I covered sqlmesh audits yesterday, and these resemble the original dbt tests, which are not unit tests from software engineering but are more similar to data tests. You assert expectations about your data, such as a certain column must be non-null, unique, and contain specific values. When the dbt test/sqlmesh audit is executed, it runs a simple query to verify that this assertion is true. The assertion is about the data, not the function. The data not meeting expectations could indicate an issue with the function, but it might not! 😩
True unit tests in a data transformation tool should differ from sqlmesh audits and dbt tests. Unit tests demonstrate that a function performs as expected with specific fixed data (fixtures). In the context of tools like dbt and sqlmesh, unit tests could verify that a model, a portion of a model (such as one case when statement or calculation for a column), or a macro operates correctly with pre-defined fixtures. Therefore, if these “functions” change during development, the unit test can ensure they still function as intended without the complication of real-world data obscuring whether the result is correct. The assertion is about the function, not the data. If the test fails, the function is wrong… or the test needs to be changed to reflect the function’s new role.
I covered dbt’s unit tests before they were made GA early this year:
They have since been released as part of dbt Core v1.8+. They are pretty much the same as when I wrote about it:
They require generating fixtures for each test in another YAML file. This generation is not currently automated, and creating these fixtures is non-trivial. So I can imagine that uptake isn’t as high as it should be.
They run on your data warehouse and need the parents of the model tested to exist in the warehouse. They do have a CLI command to help you build empty versions of the parent models in the warehouse to save money. However, this is a strange thing to need to do. Unit testing everywhere else does not require anything except the fixtures as data and the function defined.
They still do not support testing macros; however, I imagine that if the macro is used in the model, it can be tested this way. However, this method is indirect and will make debugging significantly harder.
Overall, a worthy addition to dbt Core that people have been requesting since the original data tests were released.
So how do they work in sqlmesh? As you might expect, they operate in a quite similar manner, but there are a few excellent features that enhance the quality of life for analytics engineers using them. They also do not support macros at this time.
Firstly, they can be generated automatically using the create_test CLI command, which I will demonstrate on one of the Bluesky models. You need to add some basic queries to pull the columns you require from the parent models into the test fixtures when executing the command:
sqlmesh create_test raw_http_sqlmesh.dim_profiles --query raw_http_sqlmesh.incremental_followers "select * from raw_http_sqlmesh.incremental_followers limit 3" --query raw_http_sqlmesh.incremental_follows "select * from raw_http_sqlmesh.incremental_follows limit 3"
By default, it generates the fixtures file in the tests folder, but you can specify this along with a few other details as options for the command.

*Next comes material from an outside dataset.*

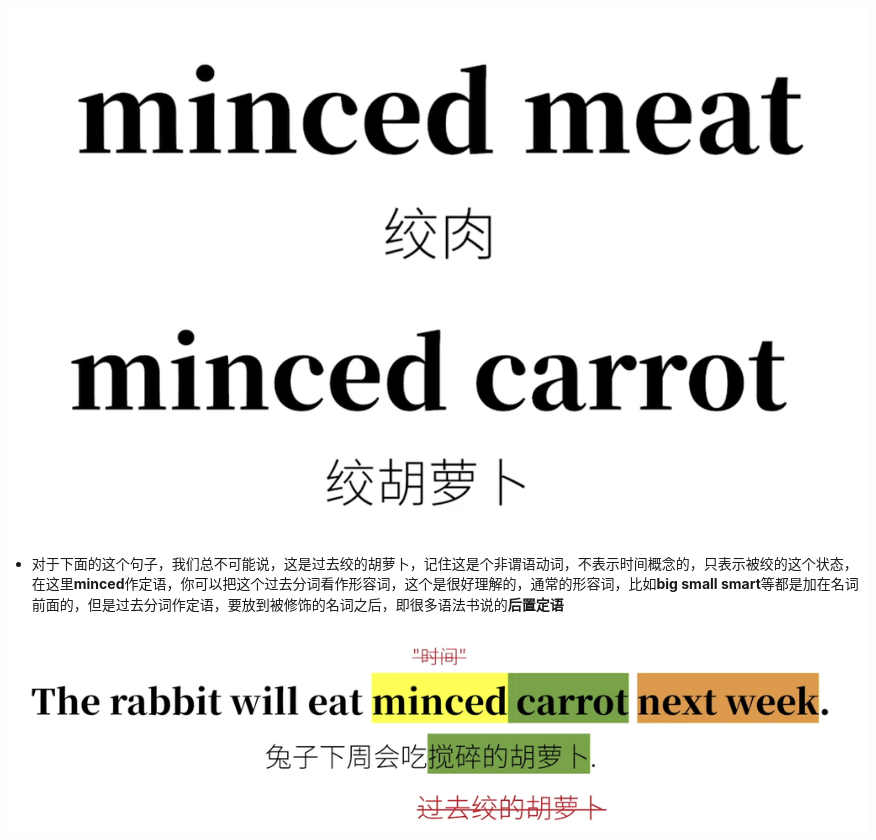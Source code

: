 ![](image/Pasted%20image%2020220707233941.png)

![](image/Pasted%20image%2020220707234000.png)

- 对于下面的这个句子，我们总不可能说，这是过去绞的胡萝卜，记住这是个非谓语动词，不表示时间概念的，只表示被绞的这个状态，在这里**minced**作定语，你可以把这个过去分词看作形容词，这个是很好理解的，通常的形容词，比如**big small smart**等都是加在名词前面的，但是过去分词作定语，要放到被修饰的名词之后，即很多语法书说的**后置定语**

![](image/Pasted%20image%2020220707234422.png)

You can also run sqlmesh tests on a different query engine, notably a local one like DuckDB. This means that if unit tests fail during development or in a production run, the warehouse may never start up. Most cloud data warehouses incur costs as soon as they are initiated, even if they don't perform any tasks. Running locally is also nearly instantaneous, which helps maintain that developer zen flow.
sqlmesh create_external_models
To document source tables not managed by dbt, sources must be specified in yet another YAML file. They need to be entered manually, although third-party utils packages can automatically generate sources for models.
In sqlmesh, it’s as simple as running the CLI command sqlmesh create_external_models. This command generates YAML, but I can imagine never having to edit these external model YAML files manually. I would simply run the create_external_models command when I build models that reference new external sources and perhaps even incorporate it into the CD process to ensure that all external models used in the project exist.
Macros
sqlmesh supports both Jinja macros that work very similarly to dbt macros but also have their own style that don’t require the Jinja start and end lines to use and are therefore much nicer. You don’t need to worry about what they will have done to the structure of the SQL because of pushing things onto separate lines and generated spaces. Just use them like you would another SQL object.
You can also have Python-defined macros:
There are also many useful out-of-the-box macros that address a significant portion of why individuals import dbt_utils into dbt projects.